WORK ITEM: Copy, word for word, the lines of the entries below between the one with "考生报名，要先交一笔30元的" and the one with "杭州亦闲的所有人刘伟辉200", inclusive, and leave out everything else.

ENTRIES PROVIDED:
= Beginning of Section =
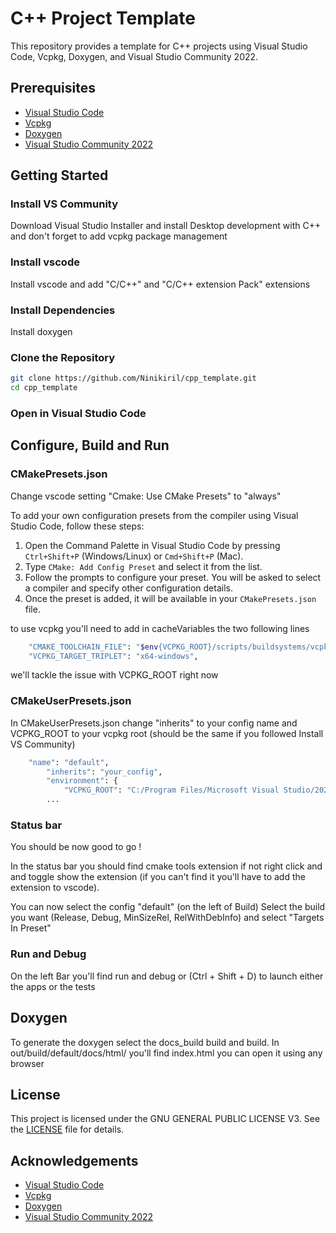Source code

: # C++ Project Template

This repository provides a template for C++ projects using Visual Studio Code, Vcpkg, Doxygen, and Visual Studio Community 2022.

## Prerequisites

- [Visual Studio Code](https://code.visualstudio.com/)
- [Vcpkg](https://github.com/microsoft/vcpkg)
- [Doxygen](http://www.doxygen.nl/)
- [Visual Studio Community 2022](https://visualstudio.microsoft.com/vs/community/)

## Getting Started

### Install VS Community

Download Visual Studio Installer and install Desktop development with C++ and don't forget to add vcpkg package management

### Install vscode

Install vscode and add "C/C++" and "C/C++ extension Pack" extensions

### Install Dependencies

Install doxygen

### Clone the Repository

```sh
git clone https://github.com/Ninikiril/cpp_template.git
cd cpp_template
```

### Open in Visual Studio Code

## Configure, Build and Run

### CMakePresets.json
Change vscode setting "Cmake: Use CMake Presets" to "always"

To add your own configuration presets from the compiler using Visual Studio Code, follow these steps:

1. Open the Command Palette in Visual Studio Code by pressing `Ctrl+Shift+P` (Windows/Linux) or `Cmd+Shift+P` (Mac).
2. Type `CMake: Add Config Preset` and select it from the list.
3. Follow the prompts to configure your preset. You will be asked to select a compiler and specify other configuration details.
4. Once the preset is added, it will be available in your `CMakePresets.json` file.

to use vcpkg you'll need to add in cacheVariables
the two following lines

```sh
    "CMAKE_TOOLCHAIN_FILE": "$env{VCPKG_ROOT}/scripts/buildsystems/vcpkg.cmake",
    "VCPKG_TARGET_TRIPLET": "x64-windows",
```

we'll tackle the issue with VCPKG_ROOT right now

### CMakeUserPresets.json

In CMakeUserPresets.json change "inherits" to your config name and VCPKG_ROOT to your vcpkg root (should be the same if you followed Install VS Community)

```sh
    "name": "default",
        "inherits": "your_config",
        "environment": {
            "VCPKG_ROOT": "C:/Program Files/Microsoft Visual Studio/2022/Community/VC/vcpkg"
        ...
```
### Status bar

You should be now good to go !

In the status bar you should find cmake tools extension if not right click and and toggle show the extension (if you can't find it you'll have to add the extension to vscode).

You can now select the config "default" (on the left of Build)
Select the build you want (Release, Debug, MinSizeRel, RelWithDebInfo) and select "Targets In Preset"

### Run and Debug

On the left Bar you'll find run and debug or (Ctrl + Shift + D) to launch either the apps or the tests

## Doxygen

To generate the doxygen select the docs_build build and build. In out/build/default/docs/html/ you'll find index.html you can open it using any browser

## License

This project is licensed under the GNU GENERAL PUBLIC LICENSE V3. See the [LICENSE](LICENSE) file for details.

## Acknowledgements

- [Visual Studio Code](https://code.visualstudio.com/)
- [Vcpkg](https://github.com/microsoft/vcpkg)
- [Doxygen](http://www.doxygen.nl/)
- [Visual Studio Community 2022](https://visualstudio.microsoft.com/vs/community/)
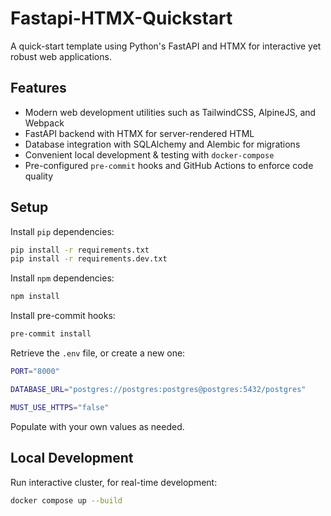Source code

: # Fastapi-HTMX-Quickstart

A quick-start template using Python's FastAPI and HTMX for interactive yet robust web applications.

## Features

* Modern web development utilities such as TailwindCSS, AlpineJS, and Webpack
* FastAPI backend with HTMX for server-rendered HTML
* Database integration with SQLAlchemy and Alembic for migrations
* Convenient local development & testing with `docker-compose`
* Pre-configured `pre-commit` hooks and GitHub Actions to enforce code quality

## Setup

Install `pip` dependencies:

```bash
pip install -r requirements.txt
pip install -r requirements.dev.txt
```

Install `npm` dependencies:

```bash
npm install
```

Install pre-commit hooks:

```bash
pre-commit install
```

Retrieve the `.env` file, or create a new one:

```bash
PORT="8000"

DATABASE_URL="postgres://postgres:postgres@postgres:5432/postgres"

MUST_USE_HTTPS="false"
```

Populate with your own values as needed.

## Local Development

Run interactive cluster, for real-time development:

```bash
docker compose up --build
```
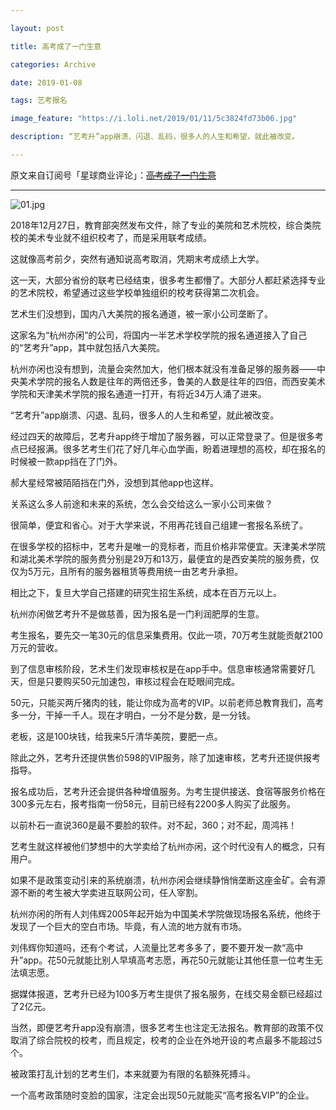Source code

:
 ```yaml
---

layout: post

title: 高考成了一门生意

categories: Archive

date: 2019-01-08

tags: 艺考报名

image_feature: "https://i.loli.net/2019/01/11/5c3824fd73b06.jpg"

description: “艺考升”app崩溃、闪退、乱码，很多人的人生和希望，就此被改变。

---
```


原文来自订阅号「星球商业评论」：~~[高考成了一门生意](https://archive.li/IJuIe)~~

---

![01.jpg](https://i.loli.net/2019/01/11/5c3824fd73b06.jpg)

2018年12月27日，教育部突然发布文件，除了专业的美院和艺术院校，综合类院校的美术专业就不组织校考了，而是采用联考成绩。

这就像高考前夕，突然有通知说高考取消，凭期末考成绩上大学。

这一天，大部分省份的联考已经结束，很多考生都懵了。大部分人都赶紧选择专业的艺术院校，希望通过这些学校单独组织的校考获得第二次机会。

艺术生们没想到，国内八大美院的报名通道，被一家小公司垄断了。

这家名为“杭州亦闲”的公司，将国内一半艺术学校学院的报名通道接入了自己的“艺考升”app，其中就包括八大美院。

杭州亦闲也没有想到，流量会突然加大，他们根本就没有准备足够的服务器——中央美术学院的报名人数是往年的两倍还多，鲁美的人数是往年的四倍，而西安美术学院和天津美术学院的报名通道一打开，有将近34万人涌了进来。

“艺考升”app崩溃、闪退、乱码，很多人的人生和希望，就此被改变。

经过四天的故障后，艺考升app终于增加了服务器，可以正常登录了。但是很多考点已经报满。很多艺考生们花了好几年心血学画，盼着进理想的高校，却在报名的时候被一款app挡在了门外。

郝大星经常被陌陌挡在门外，没想到其他app也这样。

关系这么多人前途和未来的系统，怎么会交给这么一家小公司来做？

很简单，便宜和省心。对于大学来说，不用再花钱自己组建一套报名系统了。

在很多学校的招标中，艺考升是唯一的竞标者，而且价格非常便宜。天津美术学院和湖北美术学院的服务费分别是29万和13万，最便宜的是西安美院的服务费，仅仅为5万元，且所有的服务器租赁等费用统一由艺考升承担。

相比之下，复旦大学自己搭建的研究生招生系统，成本在百万元以上。

杭州亦闲做艺考升不是做慈善，因为报名是一门利润肥厚的生意。

考生报名，要先交一笔30元的信息采集费用。仅此一项，70万考生就能贡献2100万元的营收。

到了信息审核阶段，艺术生们发现审核权是在app手中。信息审核通常需要好几天，但是只要购买50元加速包，审核过程会在眨眼间完成。

50元，只能买两斤猪肉的钱，能让你成为高考的VIP。以前老师总教育我们，高考多一分，干掉一千人。现在才明白，一分不是分数，是一分钱。

老板，这是100块钱，给我来5斤清华美院，要肥一点。

除此之外，艺考升还提供售价598的VIP服务，除了加速审核，艺考升还提供报考指导。

报名成功后，艺考升还会提供各种增值服务。为考生提供接送、食宿等服务价格在300多元左右，报考指南一份58元，目前已经有2200多人购买了此服务。

以前朴石一直说360是最不要脸的软件。对不起，360；对不起，周鸿祎！

艺考生就这样被他们梦想中的大学卖给了杭州亦闲，这个时代没有人的概念，只有用户。

如果不是政策变动引来的系统崩溃，杭州亦闲会继续静悄悄垄断这座金矿。会有源源不断的考生被大学卖进互联网公司，任人宰割。

杭州亦闲的所有人刘伟辉2005年起开始为中国美术学院做现场报名系统，他终于发现了一个巨大的空白市场。毕竟，有人流的地方就有市场。

刘伟辉你知道吗，还有个考试，人流量比艺考多多了，要不要开发一款“高中升”app。花50元就能比别人早填高考志愿，再花50元就能让其他任意一位考生无法填志愿。

据媒体报道，艺考升已经为100多万考生提供了报名服务，在线交易金额已经超过了2亿元。

当然，即便艺考升app没有崩溃，很多艺考生也注定无法报名。教育部的政策不仅取消了综合院校的校考，而且规定，校考的企业在外地开设的考点最多不能超过5个。

被政策打乱计划的艺考生们，本来就要为有限的名额殊死搏斗。

一个高考政策随时变脸的国家，注定会出现50元就能买“高考报名VIP”的企业。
= End of Section =
SOLUTION FOR THIS EXERCISE:
考生报名，要先交一笔30元的信息采集费用。仅此一项，70万考生就能贡献2100万元的营收。

到了信息审核阶段，艺术生们发现审核权是在app手中。信息审核通常需要好几天，但是只要购买50元加速包，审核过程会在眨眼间完成。

50元，只能买两斤猪肉的钱，能让你成为高考的VIP。以前老师总教育我们，高考多一分，干掉一千人。现在才明白，一分不是分数，是一分钱。

老板，这是100块钱，给我来5斤清华美院，要肥一点。

除此之外，艺考升还提供售价598的VIP服务，除了加速审核，艺考升还提供报考指导。

报名成功后，艺考升还会提供各种增值服务。为考生提供接送、食宿等服务价格在300多元左右，报考指南一份58元，目前已经有2200多人购买了此服务。

以前朴石一直说360是最不要脸的软件。对不起，360；对不起，周鸿祎！

艺考生就这样被他们梦想中的大学卖给了杭州亦闲，这个时代没有人的概念，只有用户。

如果不是政策变动引来的系统崩溃，杭州亦闲会继续静悄悄垄断这座金矿。会有源源不断的考生被大学卖进互联网公司，任人宰割。

杭州亦闲的所有人刘伟辉2005年起开始为中国美术学院做现场报名系统，他终于发现了一个巨大的空白市场。毕竟，有人流的地方就有市场。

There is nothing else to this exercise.